Excerpts from a dataset:
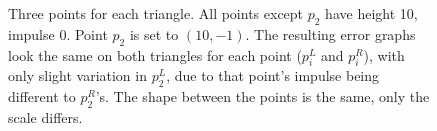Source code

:\begin{figure}[h!t]
  \caption{Three points for each triangle. All points except $p_2$ have height 10, impulse 0. Point $p_2$ is set to $(10,-1)$. The resulting error graphs look the same on both triangles for each point ($p_i^L$ and $p_i^R$), with only slight variation in $p_2^L$, due to that point's impulse being different to $p_2^R$'s. The shape between the points is the same, only the scale differs.}
  \label{fig:three-points-u2-}
\end{figure}

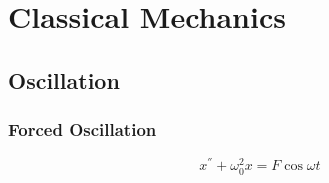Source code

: \chapter{Classical Mechanics}


\section{Oscillation}
\subsection{Forced Oscillation}
\begin{equation}
    \label{eqn:forced oscillation}
    x^{''} + \omega_0^2x = F\cos\omega t
\end{equation}
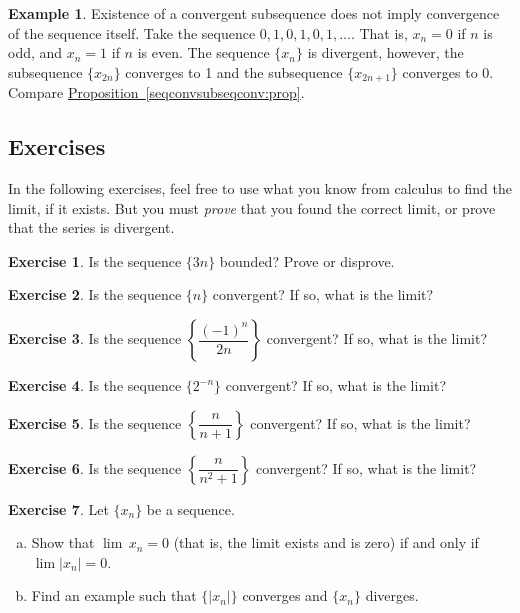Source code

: \documentclass[12pt]{book}
\newcommand{\abs}[1]{\left\lvert {#1} \right\rvert}
\theoremstyle{plain}
\theoremstyle{remark}
\theoremstyle{definition}
\newenvironment{exnote}{\small}{}
\theoremstyle{exercise}
\newtheorem{exercise}{Exercise}[section]
\theoremstyle{example}
\newtheorem{example}[thm]{Example}
\newcommand{\propref}[1]{\hyperref[#1]{Proposition~\ref*{#1}}}
\begin{document}
\begin{example}
Existence of a convergent subsequence does not imply
convergence of the sequence itself.
Take the sequence $0,1,0,1,0,1,\ldots$.  That is,
$x_n = 0$ if $n$ is odd, and $x_n = 1$ if $n$ is even.  The sequence
$\{ x_n \}$ is divergent, however, the subsequence
$\{ x_{2n} \}$ converges to 1 and the subsequence
$\{ x_{2n+1} \}$ converges to 0.  Compare \propref{seqconvsubseqconv:prop}.
\end{example}

\subsection{Exercises}

\begin{exnote}
In the following exercises, feel free to use what you know from calculus to
find the limit, if it exists.  But you must \emph{prove}
that you
found the correct limit, or prove that the series is divergent.
\end{exnote}

\begin{exercise}
Is the sequence
$\{ 3n \}$
bounded?  Prove or disprove.
\end{exercise}

\begin{exercise}
Is the sequence
$\{ n \}$
convergent?  If so, what is the limit?
\end{exercise}

\begin{exercise}
Is the sequence
$\left\{ \dfrac{{(-1)}^n}{2n} \right\}$
convergent?  If so, what is the limit?
\end{exercise}

\begin{exercise}
Is the sequence
$\{ 2^{-n} \}$
convergent?  If so, what is the limit?
\end{exercise}

\begin{exercise}
Is the sequence
$\left\{ \dfrac{n}{n+1} \right\}$
convergent?  If so, what is the limit?
\end{exercise}

\begin{exercise}
Is the sequence
$\left\{ \dfrac{n}{n^2+1} \right\}$
convergent?  If so, what is the limit?
\end{exercise}

\begin{exercise} \label{exercise:absconv}
Let $\{ x_n \}$ be a sequence.
\begin{enumerate}[a)]
\item Show that $\lim\, x_n = 0$ (that is, the limit exists and is zero)
if and only if $\lim \abs{x_n} = 0$.
\item Find an example such that $\{ \abs{x_n} \}$ converges and $\{ x_n \}$
diverges.
\end{enumerate}
\end{exercise}
\end{document}
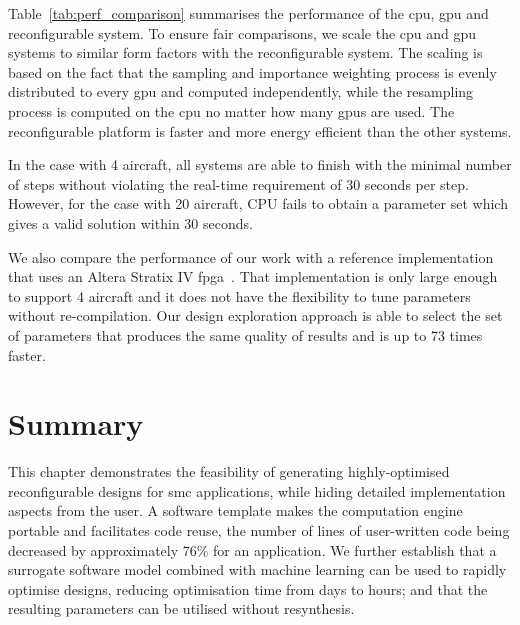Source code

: Table~\ref{tab:perf_comparison} summarises the performance of the \gls{cpu}, \gls{gpu} and reconfigurable system.
To ensure fair comparisons, we scale the \gls{cpu} and \gls{gpu} systems to similar form factors with the reconfigurable system.
The scaling is based on the fact that the sampling and importance weighting process is evenly distributed to every \gls{gpu} and computed independently,
while the resampling process is computed on the \gls{cpu} no matter how many \gls{gpu}s are used.
The reconfigurable platform is faster and more energy efficient than the other systems.

In the case with 4 aircraft, all systems are able to finish with the minimal number of steps without violating the real-time requirement of 30 seconds per step.
However, for the case with 20 aircraft, CPU fails to obtain a parameter set which gives a valid solution within 30 seconds.

We also compare the performance of our work with a reference implementation that uses an Altera Stratix IV \gls{fpga}~\cite{chau13acm}.
That implementation is only large enough to support 4 aircraft and it does not have the flexibility to tune parameters without re-compilation.
Our design exploration approach is able to select the set of parameters that produces the same quality of results and is up to 73 times faster.



\section{Summary}
\label{sec:flow_summary}

This chapter demonstrates the feasibility of generating highly-optimised reconfigurable designs for \gls{smc} applications, while hiding detailed implementation aspects from the user.  
A software template makes the computation engine portable and facilitates code reuse, the number of lines of user-written code being decreased by approximately 76\% for an application.
We further establish that a surrogate software model combined with machine learning can be used to rapidly optimise designs, reducing optimisation time from days to hours; 
and that the resulting parameters can be utilised without resynthesis. 
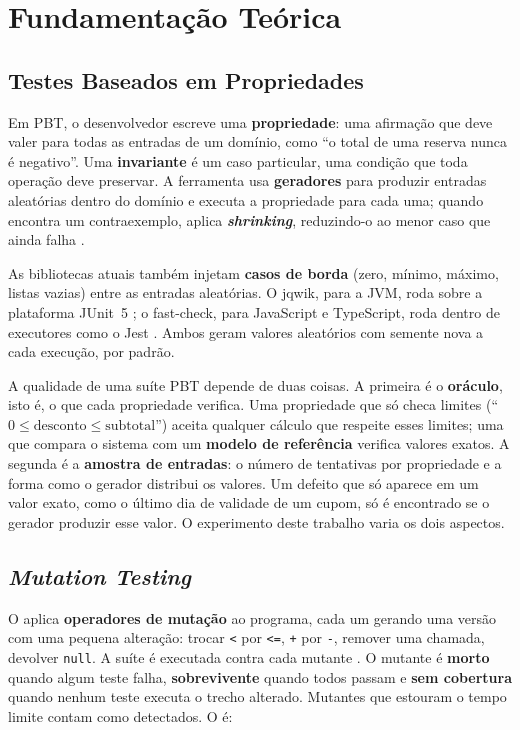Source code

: \section{Fundamentação Teórica}

\subsection{Testes Baseados em Propriedades}

Em PBT, o desenvolvedor escreve uma \textbf{propriedade}: uma afirmação que deve valer para todas as entradas de um domínio, como ``o total de uma reserva nunca é negativo''. Uma \textbf{invariante} é um caso particular, uma condição que toda operação deve preservar. A ferramenta usa \textbf{geradores} para produzir entradas aleatórias dentro do domínio e executa a propriedade para cada uma; quando encontra um contraexemplo, aplica \textbf{\textit{shrinking}}, reduzindo-o ao menor caso que ainda falha \citep{claessen2000quickcheck}.

As bibliotecas atuais também injetam \textbf{casos de borda} (zero, mínimo, máximo, listas vazias) entre as entradas aleatórias. O jqwik, para a JVM, roda sobre a plataforma JUnit~5 \citep{jqwik2026}; o fast-check, para JavaScript e TypeScript, roda dentro de executores como o Jest \citep{fastcheck2026}. Ambos geram valores aleatórios com semente nova a cada execução, por padrão.

A qualidade de uma suíte PBT depende de duas coisas. A primeira é o \textbf{oráculo}, isto é, o que cada propriedade verifica. Uma propriedade que só checa limites (``$0 \le \text{desconto} \le \text{subtotal}$'') aceita qualquer cálculo que respeite esses limites; uma que compara o sistema com um \textbf{modelo de referência} verifica valores exatos. A segunda é a \textbf{amostra de entradas}: o número de tentativas por propriedade e a forma como o gerador distribui os valores. Um defeito que só aparece em um valor exato, como o último dia de validade de um cupom, só é encontrado se o gerador produzir esse valor. O experimento deste trabalho varia os dois aspectos.

\subsection{\textit{Mutation Testing}}

O \MT{} aplica \textbf{operadores de mutação} ao programa, cada um gerando uma versão com uma pequena alteração: trocar \texttt{<} por \texttt{<=}, \texttt{+} por \texttt{-}, remover uma chamada, devolver \texttt{null}. A suíte é executada contra cada mutante \citep{jia2011mutation}. O mutante é \textbf{morto} quando algum teste falha, \textbf{sobrevivente} quando todos passam e \textbf{sem cobertura} quando nenhum teste executa o trecho alterado. Mutantes que estouram o tempo limite contam como detectados. O \ms{} é:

Task to carry out: I'd like the lines above repeated exactly, from the one that contains "find the limit, if" through the one that contains "That implementation is", with no pictures.

Response:
find the limit, if it exists.  But you must \emph{prove}
that you
found the correct limit, or prove that the series is divergent.
\end{exnote}

\begin{exercise}
Is the sequence
$\{ 3n \}$
bounded?  Prove or disprove.
\end{exercise}

\begin{exercise}
Is the sequence
$\{ n \}$
convergent?  If so, what is the limit?
\end{exercise}

\begin{exercise}
Is the sequence
$\left\{ \dfrac{{(-1)}^n}{2n} \right\}$
convergent?  If so, what is the limit?
\end{exercise}

\begin{exercise}
Is the sequence
$\{ 2^{-n} \}$
convergent?  If so, what is the limit?
\end{exercise}

\begin{exercise}
Is the sequence
$\left\{ \dfrac{n}{n+1} \right\}$
convergent?  If so, what is the limit?
\end{exercise}

\begin{exercise}
Is the sequence
$\left\{ \dfrac{n}{n^2+1} \right\}$
convergent?  If so, what is the limit?
\end{exercise}

\begin{exercise} \label{exercise:absconv}
Let $\{ x_n \}$ be a sequence.
\begin{enumerate}[a)]
\item Show that $\lim\, x_n = 0$ (that is, the limit exists and is zero)
if and only if $\lim \abs{x_n} = 0$.
\item Find an example such that $\{ \abs{x_n} \}$ converges and $\{ x_n \}$
diverges.
\end{enumerate}
\end{exercise}
\end{document}
Source code

: Table~\ref{tab:perf_comparison} summarises the performance of the \gls{cpu}, \gls{gpu} and reconfigurable system.
To ensure fair comparisons, we scale the \gls{cpu} and \gls{gpu} systems to similar form factors with the reconfigurable system.
The scaling is based on the fact that the sampling and importance weighting process is evenly distributed to every \gls{gpu} and computed independently,
while the resampling process is computed on the \gls{cpu} no matter how many \gls{gpu}s are used.
The reconfigurable platform is faster and more energy efficient than the other systems.

In the case with 4 aircraft, all systems are able to finish with the minimal number of steps without violating the real-time requirement of 30 seconds per step.
However, for the case with 20 aircraft, CPU fails to obtain a parameter set which gives a valid solution within 30 seconds.

We also compare the performance of our work with a reference implementation that uses an Altera Stratix IV \gls{fpga}~\cite{chau13acm}.
That implementation is only large enough to support 4 aircraft and it does not have the flexibility to tune parameters without re-compilation.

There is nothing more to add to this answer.